Громкий уверенный голос молодого вождя, его спокойное самообладание отрезвили
бегущих. Орудия снова установили на валах, обратили против неприятеля и стали
отстреливаться. Перестрелка длилась до вечера. Казаки несколько раз пробовали
атаковать обоз, но получали сильный отпор; наконец темнота прекратила битву.
Вернувшись в табор, Богдан нашел там разведчиков, поймавших в степи польского
шляхтича в одежде нищего. Это и был пан Райский. Обыскав его, нашли у него
письмо к коронному гетману. Это письмо было прочитано в собрании старшин.
- Ну, братья, завтра надо опять ударить ляхов! - сказал Хмельницкий, распуская
собрание, - только что-то погода хмурится, как бы не начались дожди.
Хмельницкий был прав: на следующий день погода была пасмурная; свинцовые тучи
нависли над степью и угрожали разразиться потоками ливня. Казаки снова
штурмовали польский обоз; целых пять часов длилась битва, упорная, страшная,
такая, что у жолнеров руки переставали действовать от постоянной работы.
Поляки сделали ошибку, они запаслись ни травой, ни водой. Когда казаки облегли
их лагерь, им грозила страшная смерть от жажды.
Вдруг полил дождь: вся степь через несколько часов размокла; пешие и конные
вязли в грязи, порох отсырел; битва прекратилась сама собой. Жутко было панам
сидеть в лагере. Один из казацких атаманов показал им, высоко подняв над
головой, письмо Райского и громко крикнул:
- Гей, панове! Не надейтесь на гетмана, не будет вам помощи, ваш пан посол
сидит у нас взаперти. Лучше поскорее сдавайтесь, пока вы еще не перемерли от
голода!
Наконец, подъехал к окопам и сам Хмельницкий.
- Не губите себя, панове! - закричал он. Я вам зла не желаю, пришлите
кого-нибудь для переговоров, да поскорее, пока не двинулись на вас татары.
Потоцкий собрал в своей палатке совет.
- Что делать, панове? - спросил он.
- Что тут делать, - заговорили паны, - надо посылать кого-нибудь для
переговоров. Того и гляди нагрянут татары, а от них нечего ждать спасения.
- Кого же послать?
- Позвольте мне ехать, панове! - вызвался Чарнецкий. - Я надеюсь уговорить
Хмельницкого и склонить его на выгодные условия.

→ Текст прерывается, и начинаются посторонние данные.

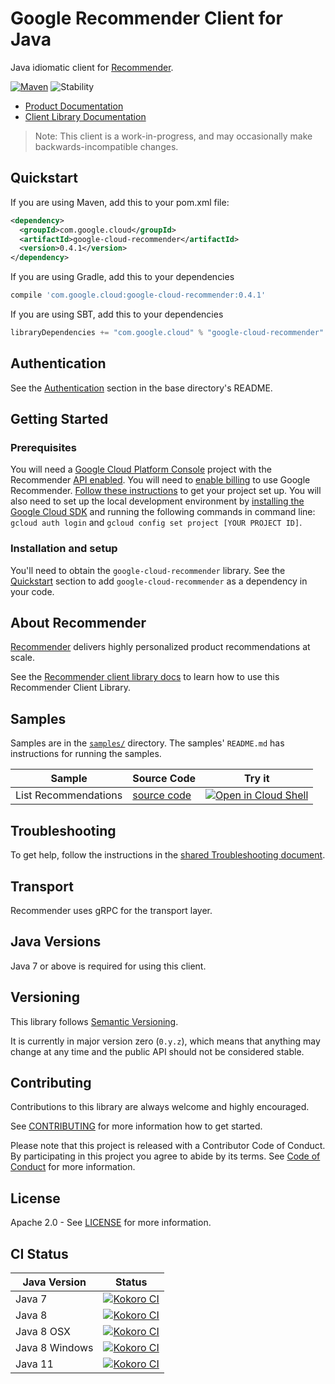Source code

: # Google Recommender Client for Java

Java idiomatic client for [Recommender][product-docs].

[![Maven][maven-version-image]][maven-version-link]
![Stability][stability-image]

- [Product Documentation][product-docs]
- [Client Library Documentation][javadocs]

> Note: This client is a work-in-progress, and may occasionally
> make backwards-incompatible changes.

## Quickstart


If you are using Maven, add this to your pom.xml file:

```xml
<dependency>
  <groupId>com.google.cloud</groupId>
  <artifactId>google-cloud-recommender</artifactId>
  <version>0.4.1</version>
</dependency>
```

[//]: # ({x-version-update-start:google-cloud-recommender:released})

If you are using Gradle, add this to your dependencies
```Groovy
compile 'com.google.cloud:google-cloud-recommender:0.4.1'
```
If you are using SBT, add this to your dependencies
```Scala
libraryDependencies += "com.google.cloud" % "google-cloud-recommender" % "0.4.1"
```
[//]: # ({x-version-update-end})

## Authentication

See the [Authentication][authentication] section in the base directory's README.

## Getting Started

### Prerequisites

You will need a [Google Cloud Platform Console][developer-console] project with the Recommender [API enabled][enable-api].
You will need to [enable billing][enable-billing] to use Google Recommender.
[Follow these instructions][create-project] to get your project set up. You will also need to set up the local development environment by
[installing the Google Cloud SDK][cloud-sdk] and running the following commands in command line:
`gcloud auth login` and `gcloud config set project [YOUR PROJECT ID]`.

### Installation and setup

You'll need to obtain the `google-cloud-recommender` library.  See the [Quickstart](#quickstart) section
to add `google-cloud-recommender` as a dependency in your code.

## About Recommender


[Recommender][product-docs] delivers highly personalized product recommendations at scale.

See the [Recommender client library docs][javadocs] to learn how to
use this Recommender Client Library.





## Samples

Samples are in the [`samples/`](https://github.com/googleapis/java-recommender/tree/master/samples) directory. The samples' `README.md`
has instructions for running the samples.

| Sample                      | Source Code                       | Try it |
| --------------------------- | --------------------------------- | ------ |
| List Recommendations | [source code](https://github.com/googleapis/java-recommender/blob/master/samples/generated/src/main/java/com/google/cloud/examples/recommender/v1beta1/SampleListRecommendations.java) | [![Open in Cloud Shell][shell_img]](https://console.cloud.google.com/cloudshell/open?git_repo=https://github.com/googleapis/java-recommender&page=editor&open_in_editor=samples/generated/src/main/java/com/google/cloud/examples/recommender/v1beta1/SampleListRecommendations.java) |



## Troubleshooting

To get help, follow the instructions in the [shared Troubleshooting document][troubleshooting].

## Transport

Recommender uses gRPC for the transport layer.

## Java Versions

Java 7 or above is required for using this client.

## Versioning

This library follows [Semantic Versioning](http://semver.org/).


It is currently in major version zero (``0.y.z``), which means that anything may change at any time
and the public API should not be considered stable.


## Contributing


Contributions to this library are always welcome and highly encouraged.

See [CONTRIBUTING][contributing] for more information how to get started.

Please note that this project is released with a Contributor Code of Conduct. By participating in
this project you agree to abide by its terms. See [Code of Conduct][code-of-conduct] for more
information.

## License

Apache 2.0 - See [LICENSE][license] for more information.

## CI Status

Java Version | Status
------------ | ------
Java 7 | [![Kokoro CI][kokoro-badge-image-1]][kokoro-badge-link-1]
Java 8 | [![Kokoro CI][kokoro-badge-image-2]][kokoro-badge-link-2]
Java 8 OSX | [![Kokoro CI][kokoro-badge-image-3]][kokoro-badge-link-3]
Java 8 Windows | [![Kokoro CI][kokoro-badge-image-4]][kokoro-badge-link-4]
Java 11 | [![Kokoro CI][kokoro-badge-image-5]][kokoro-badge-link-5]

[product-docs]: https://cloud.google.com/recommendations/
[javadocs]: https://googleapis.dev/java/google-cloud-recommender/latest/
[kokoro-badge-image-1]: http://storage.googleapis.com/cloud-devrel-public/java/badges/java-recommender/java7.svg
[kokoro-badge-link-1]: http://storage.googleapis.com/cloud-devrel-public/java/badges/java-recommender/java7.html
[kokoro-badge-image-2]: http://storage.googleapis.com/cloud-devrel-public/java/badges/java-recommender/java8.svg
[kokoro-badge-link-2]: http://storage.googleapis.com/cloud-devrel-public/java/badges/java-recommender/java8.html
[kokoro-badge-image-3]: http://storage.googleapis.com/cloud-devrel-public/java/badges/java-recommender/java8-osx.svg
[kokoro-badge-link-3]: http://storage.googleapis.com/cloud-devrel-public/java/badges/java-recommender/java8-osx.html
[kokoro-badge-image-4]: http://storage.googleapis.com/cloud-devrel-public/java/badges/java-recommender/java8-win.svg
[kokoro-badge-link-4]: http://storage.googleapis.com/cloud-devrel-public/java/badges/java-recommender/java8-win.html
[kokoro-badge-image-5]: http://storage.googleapis.com/cloud-devrel-public/java/badges/java-recommender/java11.svg
[kokoro-badge-link-5]: http://storage.googleapis.com/cloud-devrel-public/java/badges/java-recommender/java11.html
[stability-image]: https://img.shields.io/badge/stability-beta-yellow
[maven-version-image]: https://img.shields.io/maven-central/v/com.google.cloud/google-cloud-recommender.svg
[maven-version-link]: https://search.maven.org/search?q=g:com.google.cloud%20AND%20a:google-cloud-recommender&core=gav
[authentication]: https://github.com/googleapis/google-cloud-java#authentication
[developer-console]: https://console.developers.google.com/
[create-project]: https://cloud.google.com/resource-manager/docs/creating-managing-projects
[cloud-sdk]: https://cloud.google.com/sdk/
[troubleshooting]: https://github.com/googleapis/google-cloud-common/blob/master/troubleshooting/readme.md#troubleshooting
[contributing]: https://github.com/googleapis/java-recommender/blob/master/CONTRIBUTING.md
[code-of-conduct]: https://github.com/googleapis/java-recommender/blob/master/CODE_OF_CONDUCT.md#contributor-code-of-conduct
[license]: https://github.com/googleapis/java-recommender/blob/master/LICENSE
[enable-billing]: https://cloud.google.com/apis/docs/getting-started#enabling_billing
[enable-api]: https://console.cloud.google.com/flows/enableapi?apiid=recommender.googleapis.com
[libraries-bom]: https://github.com/GoogleCloudPlatform/cloud-opensource-java/wiki/The-Google-Cloud-Platform-Libraries-BOM
[shell_img]: https://gstatic.com/cloudssh/images/open-btn.png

- Смотрите, смотрите! Посол едет! - пронеслось по казацкому табору, когда
Чарнецкий в сопровождении трубача, с белым значком приблизился к стоянке
казаков.
Кто-то затянул шутовскую песню о ляхах, но Хмельницкий, вышедший из палатки,
грозно сверкнул очами на столпившихся казаков и велел им разойтись. - Милости
прошу, пан Чарнецкий! - приветливо встретил он посла. - Рад видеть у себя
дорого гостя. Прошу не побрезговать на угощении, прибавил он, вводя его в
палатку, - мы живем по походному, по-казацки. Но от горилки пан, как храбрый
воин, не откажется?
В палатку набралось несколько знатных казаков и началось угощение.
- Не лучше ли нам приступить к делу? - возразил Чарнецкий.